Dataset entries:
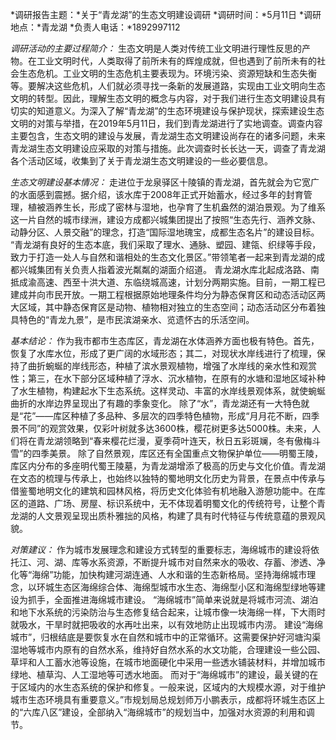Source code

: *调研报告主题：*关于“青龙湖”的生态文明建设调研
*调研时间：*5月11日
*调研地点：*青龙湖
*负责人电话：*1892997112

*调研活动的主要过程简介：*
	生态文明是人类对传统工业文明进行理性反思的产物。在工业文明时代，人类取得了前所未有的辉煌成就，但也遇到了前所未有的社会生态危机。工业文明的生态危机主要表现为。环境污染、资源短缺和生态失衡等。要解决这些危机，人们就必须寻找一条新的发展道路，实现由工业文明向生态文明的转型。因此，理解生态文明的概念与内容，对于我们进行生态文明建设具有切实的知道意义。为深入了解“青龙湖”的生态环境建设与保护现状，探索建设生态文明的对策与举措，在2019年5月11日，我们到青龙湖进行了实地调查。调查内容主要包含，生态文明的建设与发展，青龙湖生态文明建设尚存在的诸多问题，未来青龙湖生态文明建设应采取的对策与措施。此次调查时长长达一天，调查了青龙湖各个活动区域，收集到了关于青龙湖生态文明建设的一些必要信息。

*生态文明建设基本情况：*
	走进位于龙泉驿区十陵镇的青龙湖，首先就会为它宽广的水面感到震撼。据介绍，该水库于2008年正式开始蓄水，经过多年的封育管理，植被涵养生长，形成了密林与湿地，也孕育了生机盎然的湖泊景观。为了维系这一片自然的城市绿洲，建设方成都兴城集团提出了按照“生态先行、涵养文脉、动静分区、人景交融”的理念，打造“国际湿地瑰宝，成都生态名片”的建设目标。
“青龙湖有良好的生态本底，我们采取了理水、通脉、塑园、建瓴、织绿等手段，致力于打造一处人与自然和谐相处的生态文化景区。”带领笔者一起来到青龙湖的成都兴城集团有关负责人指着波光粼粼的湖面介绍道。
	青龙湖水库北起成洛路、南抵成渝高速、西至十洪大道、东临绕城高速，计划分两期实施。目前，一期工程已建成并向市民开放。一期工程根据原始地理条件均分为静态保育区和动态活动区两大区域，其中静态保育区是动物、植物相对独立的生态空间；动态活动区分布着独具特色的“青龙九景”，是市民滨湖亲水、览遗怀古的乐活空间。

*基本结论：*
	作为我市都市生态库区，青龙湖在水体涵养方面也极有特色。首先，恢复了水库水位，形成了更广阔的水域形态；其二，对现状水岸线进行了梳理，保持了曲折蜿蜒的岸线形态，种植了滨水景观植物，增强了水岸线的亲水性和观赏性；第三，在水下部分区域种植了浮水、沉水植物，在原有的水塘和湿地区域补种了水生植物，构建起水下生态系统。这样灵动、丰富的水岸线景观体系，就使蜿蜒曲折的水岸边界呈现出了有趣的季象变化。
除了“水”，青龙湖还有一大特色就是“花”——库区种植了多品种、多层次的四季特色植物，形成“月月花不断，四季景不同”的观赏效果，仅彩叶树就多达3600株，樱花树更多达5000株。未来，人们将在青龙湖领略到“春来樱花烂漫，夏季荷叶连天，秋日五彩斑斓，冬有傲梅斗雪”的四季美景。
除了自然景观，库区还有全国重点文物保护单位——明蜀王陵，库区内分布的多座明代蜀王陵墓，为青龙湖增添了极高的历史与文化价值。青龙湖在文态的梳理与传承上，也始终以独特的蜀地明文化历史为背景，在景点中传承与借鉴蜀地明文化的建筑和园林风格，将历史文化体验有机地融入游憩功能中。在库区的道路、广场、房屋、标识系统中，无不体现着明蜀文化的传统符号，让整个青龙湖的人文景观呈现出质朴雅拙的风格，构建了具有时代特征与传统意蕴的景观风貌。

*对策建议：*
作为城市发展理念和建设方式转型的重要标志，海绵城市的建设将依托江、河、湖、库等水系资源，不断提升城市对自然来水的吸收、存蓄、渗透、净化等“海绵”功能，加快构建河湖连通、人水和谐的生态新格局。坚持海绵城市理念，以环城生态区海绵综合体、海绵型城市水生态、海绵型小区和海绵型绿地等建设为抓手，全面推进海绵城市建设。
“海绵城市”简单来说就是将城市河流、湖泊和地下水系统的污染防治与生态修复结合起来，让城市像一块海绵一样，下大雨时就吸水，干旱时就把吸收的水再吐出来，以有效地防止出现城市内涝。
建设“海绵城市”，归根结底是要恢复水在自然和城市中的正常循环。这需要保护好河塘沟渠湿地等城市内原有的自然水系，维持好自然水系的水文功能，合理建设一些公园、草坪和人工蓄水池等设施，在城市地面硬化中采用一些透水铺装材料，并增加城市绿地、植草沟、人工湿地等可透水地面。
而对于“海绵城市”的建设，最关键的在于区域内的水生态系统的保护和修复。一般来说，区域内的大规模水源，对于维护城市生态环境具有重要意义。”市规划局总规划师万小鹏表示，成都将环城生态区上的“六库八区”建设，全部纳入“海绵城市”的规划当中，加强对水资源的利用和调节。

Try it:
Among the lines above, repeat exactly those from the line with "青龙湖水库北起成洛路、南抵成" to the line with "作为我市都市生态库区，青龙湖", counting both ends.

Exercise output:
	青龙湖水库北起成洛路、南抵成渝高速、西至十洪大道、东临绕城高速，计划分两期实施。目前，一期工程已建成并向市民开放。一期工程根据原始地理条件均分为静态保育区和动态活动区两大区域，其中静态保育区是动物、植物相对独立的生态空间；动态活动区分布着独具特色的“青龙九景”，是市民滨湖亲水、览遗怀古的乐活空间。

*基本结论：*
	作为我市都市生态库区，青龙湖在水体涵养方面也极有特色。首先，恢复了水库水位，形成了更广阔的水域形态；其二，对现状水岸线进行了梳理，保持了曲折蜿蜒的岸线形态，种植了滨水景观植物，增强了水岸线的亲水性和观赏性；第三，在水下部分区域种植了浮水、沉水植物，在原有的水塘和湿地区域补种了水生植物，构建起水下生态系统。这样灵动、丰富的水岸线景观体系，就使蜿蜒曲折的水岸边界呈现出了有趣的季象变化。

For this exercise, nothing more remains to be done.